Susan Dakak learned of the shocking Oct. 31 attack that killed 70 people and wounded 75 at Baghdad's Cathedral of Our Lady of Salvation before the world heard the news. As the attack took place, worshipers trapped inside the captured church sent her their reports via cell phone.

Dakak is a member of the Women's Alliance for a Democratic Iraq and a board member of the advocacy group, Iraqi Christians In Need. During the attack on Our Lady of Salvation, she told CNA that members of the Women's Alliance were “receiving phone calls, throughout the ordeal.” She said several hostages inside the cathedral “basically walked us through the whole thing,” sending e-mails and text messages detailing the captivity from which many never re-emerged.

Iraqi Christians, she said, are accustomed to this close contact with their friends and relatives who have emigrated to America. “We have people on the ground … sending us e-mails all the time, to let us know what's going on in Iraq.” Last week they had more to report, as a series of bombings targeting Christian neighborhoods killed three and injured dozens.

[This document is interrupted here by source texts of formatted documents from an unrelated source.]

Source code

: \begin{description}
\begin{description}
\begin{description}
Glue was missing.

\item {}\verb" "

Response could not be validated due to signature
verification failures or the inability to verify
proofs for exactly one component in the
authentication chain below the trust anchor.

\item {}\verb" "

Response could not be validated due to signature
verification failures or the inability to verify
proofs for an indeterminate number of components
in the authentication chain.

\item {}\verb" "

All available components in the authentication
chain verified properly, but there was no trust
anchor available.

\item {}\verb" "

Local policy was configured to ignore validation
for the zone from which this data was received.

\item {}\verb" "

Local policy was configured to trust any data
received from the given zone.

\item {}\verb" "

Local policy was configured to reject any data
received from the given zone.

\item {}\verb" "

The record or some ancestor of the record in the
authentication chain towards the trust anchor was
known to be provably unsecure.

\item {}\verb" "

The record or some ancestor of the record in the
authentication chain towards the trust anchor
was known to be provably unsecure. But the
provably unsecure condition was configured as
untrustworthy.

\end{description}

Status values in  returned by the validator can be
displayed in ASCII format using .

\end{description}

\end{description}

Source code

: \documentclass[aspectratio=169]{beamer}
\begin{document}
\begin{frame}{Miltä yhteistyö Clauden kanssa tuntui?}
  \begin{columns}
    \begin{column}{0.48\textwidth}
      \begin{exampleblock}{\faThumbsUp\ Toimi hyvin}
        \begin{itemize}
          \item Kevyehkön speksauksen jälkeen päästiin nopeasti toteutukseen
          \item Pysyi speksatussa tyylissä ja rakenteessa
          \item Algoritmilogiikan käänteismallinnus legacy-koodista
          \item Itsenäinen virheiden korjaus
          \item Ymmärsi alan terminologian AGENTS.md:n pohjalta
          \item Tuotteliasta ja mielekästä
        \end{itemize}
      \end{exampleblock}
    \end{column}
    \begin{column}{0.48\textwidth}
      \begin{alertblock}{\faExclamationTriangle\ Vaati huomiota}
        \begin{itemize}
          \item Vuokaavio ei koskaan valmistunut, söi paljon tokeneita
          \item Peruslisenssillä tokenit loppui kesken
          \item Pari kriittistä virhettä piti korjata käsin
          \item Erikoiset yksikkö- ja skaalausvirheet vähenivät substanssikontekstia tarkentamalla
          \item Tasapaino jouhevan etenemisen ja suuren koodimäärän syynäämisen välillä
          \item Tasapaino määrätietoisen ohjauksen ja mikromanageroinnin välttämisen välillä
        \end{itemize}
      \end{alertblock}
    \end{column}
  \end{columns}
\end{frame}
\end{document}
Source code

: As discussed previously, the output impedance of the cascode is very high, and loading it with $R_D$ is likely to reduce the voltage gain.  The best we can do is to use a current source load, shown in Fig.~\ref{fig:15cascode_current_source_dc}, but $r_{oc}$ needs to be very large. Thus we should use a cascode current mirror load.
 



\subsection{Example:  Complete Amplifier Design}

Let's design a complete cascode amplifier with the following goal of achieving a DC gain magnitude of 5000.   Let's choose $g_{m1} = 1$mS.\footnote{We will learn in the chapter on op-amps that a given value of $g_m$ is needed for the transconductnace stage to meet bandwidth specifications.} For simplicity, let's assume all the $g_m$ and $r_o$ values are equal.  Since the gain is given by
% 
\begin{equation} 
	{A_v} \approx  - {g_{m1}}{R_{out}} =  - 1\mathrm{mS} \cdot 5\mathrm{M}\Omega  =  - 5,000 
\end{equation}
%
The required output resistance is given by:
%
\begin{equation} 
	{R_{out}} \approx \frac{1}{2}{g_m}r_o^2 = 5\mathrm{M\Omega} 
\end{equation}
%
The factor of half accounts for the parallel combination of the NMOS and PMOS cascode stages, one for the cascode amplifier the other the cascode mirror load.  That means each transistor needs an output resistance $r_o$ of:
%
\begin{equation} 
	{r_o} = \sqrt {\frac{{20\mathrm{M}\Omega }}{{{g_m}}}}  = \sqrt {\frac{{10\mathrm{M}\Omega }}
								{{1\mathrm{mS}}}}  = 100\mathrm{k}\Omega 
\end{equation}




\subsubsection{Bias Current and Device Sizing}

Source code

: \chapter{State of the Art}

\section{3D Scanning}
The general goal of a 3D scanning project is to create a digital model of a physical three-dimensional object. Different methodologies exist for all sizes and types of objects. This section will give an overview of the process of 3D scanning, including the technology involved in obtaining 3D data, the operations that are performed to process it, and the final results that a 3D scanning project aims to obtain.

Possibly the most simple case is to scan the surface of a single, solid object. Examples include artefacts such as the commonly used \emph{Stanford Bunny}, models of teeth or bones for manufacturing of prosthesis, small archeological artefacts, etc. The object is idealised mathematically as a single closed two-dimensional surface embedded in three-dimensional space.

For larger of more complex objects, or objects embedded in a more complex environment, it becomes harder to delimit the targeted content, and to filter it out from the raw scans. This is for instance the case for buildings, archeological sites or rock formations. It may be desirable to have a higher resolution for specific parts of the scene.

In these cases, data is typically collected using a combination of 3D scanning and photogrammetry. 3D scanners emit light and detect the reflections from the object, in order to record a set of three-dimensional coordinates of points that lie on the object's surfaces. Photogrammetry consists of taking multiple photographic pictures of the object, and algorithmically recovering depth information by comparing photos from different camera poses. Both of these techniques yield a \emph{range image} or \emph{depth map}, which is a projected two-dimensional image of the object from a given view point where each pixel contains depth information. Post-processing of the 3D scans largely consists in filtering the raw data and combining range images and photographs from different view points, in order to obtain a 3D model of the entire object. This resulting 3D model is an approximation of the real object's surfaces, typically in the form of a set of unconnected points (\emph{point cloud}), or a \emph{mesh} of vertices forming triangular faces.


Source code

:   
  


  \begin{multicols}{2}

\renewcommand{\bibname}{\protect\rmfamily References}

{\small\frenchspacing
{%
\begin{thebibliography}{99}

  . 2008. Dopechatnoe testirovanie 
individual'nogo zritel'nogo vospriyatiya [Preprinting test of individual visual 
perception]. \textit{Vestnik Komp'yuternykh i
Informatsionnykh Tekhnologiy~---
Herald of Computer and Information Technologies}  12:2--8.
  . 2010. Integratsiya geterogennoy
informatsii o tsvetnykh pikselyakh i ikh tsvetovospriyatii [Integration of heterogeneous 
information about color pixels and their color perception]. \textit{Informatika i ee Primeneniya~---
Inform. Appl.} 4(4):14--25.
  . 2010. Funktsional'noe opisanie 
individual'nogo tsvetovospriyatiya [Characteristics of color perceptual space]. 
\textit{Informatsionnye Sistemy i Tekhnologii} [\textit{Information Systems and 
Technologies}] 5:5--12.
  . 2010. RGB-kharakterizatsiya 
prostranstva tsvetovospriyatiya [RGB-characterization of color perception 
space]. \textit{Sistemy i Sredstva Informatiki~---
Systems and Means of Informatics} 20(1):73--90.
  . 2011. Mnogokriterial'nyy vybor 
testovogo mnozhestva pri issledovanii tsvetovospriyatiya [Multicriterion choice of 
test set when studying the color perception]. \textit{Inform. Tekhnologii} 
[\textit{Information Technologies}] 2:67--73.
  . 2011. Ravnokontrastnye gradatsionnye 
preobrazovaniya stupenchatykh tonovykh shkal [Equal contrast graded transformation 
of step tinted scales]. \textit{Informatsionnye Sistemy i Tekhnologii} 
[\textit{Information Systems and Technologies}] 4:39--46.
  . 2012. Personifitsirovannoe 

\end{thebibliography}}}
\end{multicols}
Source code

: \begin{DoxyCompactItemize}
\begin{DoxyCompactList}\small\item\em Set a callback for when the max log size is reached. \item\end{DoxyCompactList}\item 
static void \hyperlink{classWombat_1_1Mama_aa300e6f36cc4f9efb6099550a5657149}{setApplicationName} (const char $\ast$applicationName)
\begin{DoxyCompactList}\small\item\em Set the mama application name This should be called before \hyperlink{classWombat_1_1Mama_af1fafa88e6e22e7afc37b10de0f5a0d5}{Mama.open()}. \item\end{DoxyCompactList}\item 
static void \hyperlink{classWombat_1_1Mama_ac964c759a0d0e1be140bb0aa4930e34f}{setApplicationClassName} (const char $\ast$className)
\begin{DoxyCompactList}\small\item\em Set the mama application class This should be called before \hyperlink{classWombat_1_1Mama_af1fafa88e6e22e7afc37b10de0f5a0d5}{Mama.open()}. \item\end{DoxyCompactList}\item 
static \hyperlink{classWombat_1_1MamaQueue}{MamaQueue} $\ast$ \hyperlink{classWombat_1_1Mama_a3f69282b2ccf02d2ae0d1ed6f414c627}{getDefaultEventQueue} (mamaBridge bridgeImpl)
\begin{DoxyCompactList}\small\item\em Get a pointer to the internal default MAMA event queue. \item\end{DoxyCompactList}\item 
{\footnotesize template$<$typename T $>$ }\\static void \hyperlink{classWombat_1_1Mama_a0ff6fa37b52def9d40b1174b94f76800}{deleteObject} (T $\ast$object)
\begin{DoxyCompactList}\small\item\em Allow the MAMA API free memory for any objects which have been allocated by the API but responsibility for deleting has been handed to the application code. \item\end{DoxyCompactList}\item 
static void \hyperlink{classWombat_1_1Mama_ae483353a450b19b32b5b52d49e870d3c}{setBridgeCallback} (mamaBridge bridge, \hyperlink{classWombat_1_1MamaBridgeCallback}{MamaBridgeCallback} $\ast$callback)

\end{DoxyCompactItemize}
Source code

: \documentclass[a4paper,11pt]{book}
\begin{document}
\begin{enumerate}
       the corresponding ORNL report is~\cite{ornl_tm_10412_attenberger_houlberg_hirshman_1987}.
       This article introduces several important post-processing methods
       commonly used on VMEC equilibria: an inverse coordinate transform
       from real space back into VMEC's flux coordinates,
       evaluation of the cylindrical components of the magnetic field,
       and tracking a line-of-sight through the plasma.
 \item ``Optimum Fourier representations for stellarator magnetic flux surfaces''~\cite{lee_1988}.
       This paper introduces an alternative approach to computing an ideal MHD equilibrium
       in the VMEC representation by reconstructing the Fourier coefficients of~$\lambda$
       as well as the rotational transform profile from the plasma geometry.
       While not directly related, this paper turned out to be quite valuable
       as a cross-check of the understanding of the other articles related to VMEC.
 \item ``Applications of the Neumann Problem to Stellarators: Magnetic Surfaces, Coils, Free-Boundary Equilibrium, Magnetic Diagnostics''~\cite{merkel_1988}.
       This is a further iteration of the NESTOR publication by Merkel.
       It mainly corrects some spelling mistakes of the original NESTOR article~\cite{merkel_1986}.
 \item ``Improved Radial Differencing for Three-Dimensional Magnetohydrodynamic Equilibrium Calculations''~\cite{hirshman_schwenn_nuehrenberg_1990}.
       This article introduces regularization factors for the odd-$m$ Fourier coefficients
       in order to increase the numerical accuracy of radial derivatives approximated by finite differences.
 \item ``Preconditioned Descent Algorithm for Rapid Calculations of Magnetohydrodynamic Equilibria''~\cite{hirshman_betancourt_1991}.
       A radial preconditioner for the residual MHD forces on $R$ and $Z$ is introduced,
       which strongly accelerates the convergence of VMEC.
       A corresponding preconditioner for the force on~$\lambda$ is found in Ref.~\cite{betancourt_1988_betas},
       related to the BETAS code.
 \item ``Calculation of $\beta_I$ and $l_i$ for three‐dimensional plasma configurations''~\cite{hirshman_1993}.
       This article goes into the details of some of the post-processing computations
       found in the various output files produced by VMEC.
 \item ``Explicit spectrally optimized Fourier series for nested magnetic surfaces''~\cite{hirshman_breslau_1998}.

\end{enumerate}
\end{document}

She received a video from another man in Baghdad, who described the experience of receiving a message from his son from inside Our Lady of Salvation. “He ran to help them … he went and stood outside the church, and there wasn't anything he could do.” Suicide attackers would eventually kill the man's son. Even the police, he told Dakak, had arrived too late to stop them from killing or seriously wounding nearly everyone inside.

Susan Dakak left Iraq for America decades ago, during the 1970s. At first, she said, it wasn't clear why she should have escaped the misfortunes others had to stay and endure. But as time went by, she realized the extent to which she could advocate for the rights of Iraqis. Now, because of technological advances, she has “real-time contact with them,” receiving reports of anti-Christian persecution and other daily struggles in the war-torn country.

She said some Iraqi Christian victims of religious terrorism express “forgiveness, talking about how we are all Iraqis, (and) these (attackers) are just criminals.” Others are “just sitting there, with their hands up, saying 'God, why have you forsaken me?'”

Many of the messages Dakak receives describe the Iraqi Christians' struggle to forgive their persecutors. They recount how groups of extremists, acting in the name of Islam, seek to drive out Iraqi Catholics whose church existed centuries before Muhammed was born. Adherents of Islam write to express sorrow and regret for the attacks, but Dakak said they won't take the risk of condemning them publicly.

Dakak noted she had just finished responding to an e-mail from one Iraqi Christian woman, telling her she had no choice but to forgive those terrorizing the church. She reminded the woman of how Pope John Paul II immediately forgave the man who shot him, in 1981. “That's what Jesus taught us to do,” she said.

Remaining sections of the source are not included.